“The safeguard mechanism requires Australia’s largest greenhouse gas emitters to keep their net emissions below an emissions limit [a baseline],” says Energy Minister Angus Taylor’s department.
But there’s a reason why even the Business Council thinks the safeguard mechanism in its current form is rubbish and needs to be significantly overhauled. And Labor agrees. It is willing to risk a scare campaign from Scott Morrison and his Liberal “moderates” in proposing to implement the BCA’s recommendations.
It’s because the mechanism does nothing but safeguard the right of big emitters to increase their emissions well above any “baseline”.
In 2017, Anglo-American committed to a baseline for its Capcoal coalmine in Queensland of 1.98 million tonnes of scope 1 (i.e. direct from production) emissions. In early 2019, it confessed to the Clean Energy Regulator in documents secured under freedom of information laws by the Australian Conservation Foundation that it had in fact produced 2.15 million tonnes in 2018. Worse, it was going to produce 2.2 million tonnes in 2019 and 2.19 million tonnes in 2020.
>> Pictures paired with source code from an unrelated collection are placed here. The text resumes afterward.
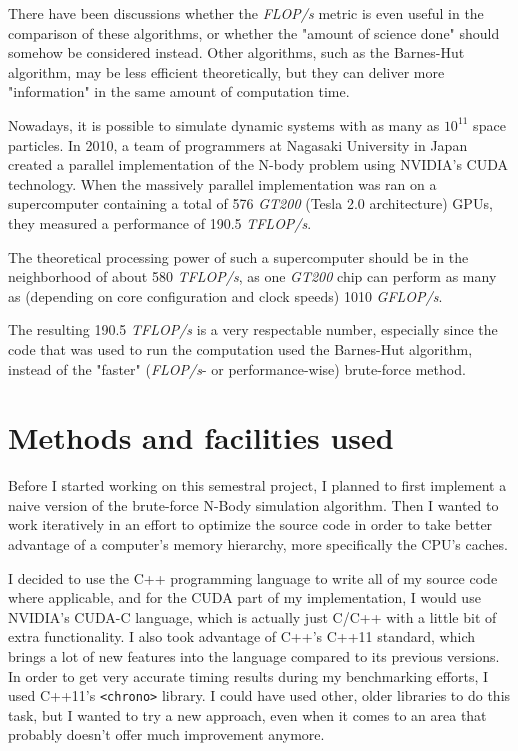 \documentclass[journal]{IEEEtran}
\begin{document}
		There have been discussions whether the \textit{FLOP/s} metric is even useful in the comparison of these algorithms, or whether the "amount of science done" should somehow be considered instead. Other algorithms, such as the Barnes-Hut algorithm, may be less efficient theoretically, but they can deliver more "information" in the same amount of computation time.
		
		Nowadays, it is possible to simulate dynamic systems with as many as $10^{11}$ space particles. In 2010, a team of programmers at Nagasaki University in Japan created a parallel implementation of the N-body problem using NVIDIA’s CUDA technology. When the massively parallel implementation was ran on a supercomputer containing a total of 576 \textit{GT200} (Tesla 2.0 architecture) GPUs, they measured a performance of 190.5 \textit{TFLOP/s}. \cite{teraflops}
		
		The theoretical processing power of such a supercomputer should be in the neighborhood of about 580 \textit{TFLOP/s}, as one \textit{GT200} chip can perform as many as (depending on core configuration and clock speeds) 1010 \textit{GFLOP/s}.\cite{wikitesla}
		
		The resulting 190.5 \textit{TFLOP/s} is a very respectable number, especially since the code that was used to run the computation used the Barnes-Hut algorithm, instead of the "faster" (\textit{FLOP/s}- or performance-wise) brute-force method.
		
	\section{Methods and facilities used}
	
		Before I started working on this semestral project, I planned to first implement a naive version of the brute-force N-Body simulation algorithm. Then I wanted to work iteratively in an effort to optimize the source code in order to take better advantage of a computer's memory hierarchy, more specifically the CPU's caches. 
		
		I decided to use the C++ programming language to write all of my source code where applicable, and for the CUDA part of my implementation, I would use NVIDIA's CUDA-C language, which is actually just C/C++ with a little bit of extra functionality. I also took advantage of C++'s C++11 standard, which brings a lot of new features into the language compared to its previous versions. In order to get very accurate timing results during my benchmarking efforts, I used C++11's \texttt{<chrono>} library. I could have used other, older libraries to do this task, but I wanted to try a new approach, even when it comes to an area that probably doesn't offer much improvement anymore.
		
\end{document}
No problem, though — it asked the regulator to assess its emissions over three years, not one, and promised to hire a consulting firm to help it sell some carbon credits and maybe participate in a project funded by the government’s “soil magic” emissions reduction fund.
The application was late but the regulator kindly allowed it anyway and waved it through: Anglo-American could have three years to get its emissions down below the baseline by flogging some credits and finding some offsets.
But wouldn’t you know it, goshdarnit, come the end of the 2020 financial year and Anglo-American still found itself inconveniently 800,000-odd tonnes above it “safeguard” level — a “large blowout”, it admitted, but a one-off, it assured the Clean Energy Regulator. Help was once again at hand: the regulator extended the three-year reporting period to four years, into this year. Hey, there was a pandemic, after all. Although Anglo-American claimed elsewhere “we have exceeded baselines due to geological or operational issues, and in ensuring the safety of our people”.
Under Taylor’s “press here for an exemption” safeguard mechanism, there’s precisely zero safeguarding of anything other than the right of fossil fuel companies to pump as much CO2 into the atmosphere as they can.